Friday, November 20

Recognizing bad players, way #1: Limp, call

A key element to winning at poker is playing against bad players. If everyone at the table is as good or better than you, the only way you can make money is to get lucky. So it's critical to find bad players and be able to recognize them. How do you find a bad player? Easy, look for them to make bad plays. What's a bad play, well that's not so easy. But here's a favorite of mine.

Sklansky's gap theory says you need a better hand to call a raise then to raise. An application of that is that limp calling is a bad decision. You have a hand you've already deciding isn't worth raising, are now faced with a raise and decide to call the raise. Essentially concluding A > B > A.

Like anything in poker, it's not a hard truth but "it depends". This doesn't apply to a fixed limit game where you're getting at least 4:1 and sometimes 10:1 on your call; here you'd be foolish to fold though this is a reason to not limp first in or in early position. In non-poker terms, once you've paid/wasted $4 for a bottle of water, you might as well drink it. In no limit games, this is often a bad play but one you see all the time. With deep enough stacks and a speculative hand, it makes sense to call a small raise with a speculative hand, like a small pair. But you need to be able to win enough money when it hits to make up for the times it misses. If you start with $100, limp in early position with 44 and someone raises to 25, you can't call off 1/4 of your stack. You'd actually be wise to fold a raise to 15 unless several others are in the pot but that's open to discussion.

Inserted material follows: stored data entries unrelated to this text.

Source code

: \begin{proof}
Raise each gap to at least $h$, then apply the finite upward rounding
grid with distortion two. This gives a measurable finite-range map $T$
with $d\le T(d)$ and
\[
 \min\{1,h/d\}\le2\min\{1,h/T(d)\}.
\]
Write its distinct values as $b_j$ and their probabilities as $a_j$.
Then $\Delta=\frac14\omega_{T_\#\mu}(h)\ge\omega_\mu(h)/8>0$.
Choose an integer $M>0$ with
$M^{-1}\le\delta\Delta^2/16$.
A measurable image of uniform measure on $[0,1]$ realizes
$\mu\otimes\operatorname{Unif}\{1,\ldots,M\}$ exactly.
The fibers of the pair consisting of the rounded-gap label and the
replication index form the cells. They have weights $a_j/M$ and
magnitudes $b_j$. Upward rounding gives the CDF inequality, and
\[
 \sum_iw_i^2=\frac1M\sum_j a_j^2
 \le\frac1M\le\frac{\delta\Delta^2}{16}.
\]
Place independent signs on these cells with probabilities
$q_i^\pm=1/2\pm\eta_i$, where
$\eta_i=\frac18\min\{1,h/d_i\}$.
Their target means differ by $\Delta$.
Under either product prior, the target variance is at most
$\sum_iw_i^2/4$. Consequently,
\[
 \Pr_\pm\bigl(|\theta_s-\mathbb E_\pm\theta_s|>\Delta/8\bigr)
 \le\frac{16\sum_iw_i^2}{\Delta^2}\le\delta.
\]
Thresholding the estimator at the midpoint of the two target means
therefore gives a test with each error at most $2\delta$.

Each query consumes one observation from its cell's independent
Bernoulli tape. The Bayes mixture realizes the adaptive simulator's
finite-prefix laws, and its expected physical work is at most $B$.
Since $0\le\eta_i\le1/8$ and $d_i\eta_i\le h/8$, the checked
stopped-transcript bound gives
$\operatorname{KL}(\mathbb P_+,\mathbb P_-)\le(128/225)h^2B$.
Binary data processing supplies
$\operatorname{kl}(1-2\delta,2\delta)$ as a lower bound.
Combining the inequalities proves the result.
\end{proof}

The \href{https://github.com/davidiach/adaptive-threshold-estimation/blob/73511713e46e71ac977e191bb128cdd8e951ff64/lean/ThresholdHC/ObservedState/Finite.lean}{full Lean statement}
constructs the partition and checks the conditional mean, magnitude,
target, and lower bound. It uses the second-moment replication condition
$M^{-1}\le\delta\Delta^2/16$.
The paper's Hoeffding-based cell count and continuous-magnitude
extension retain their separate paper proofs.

That said, one of the worst plays you can make is to limp with a medium strength hand -- a suited ace, ace-jack, ace-ten, two face cards -- then call a raise out of position when you're easily dominated. You're better calling with 98 than with AT even though AT is a better hand overall.

This is doubly true in a short-stack game where players have 20-50 BB only. Watch players who limp call and see if they ever put in more than 10% of their stack or have trouble hands.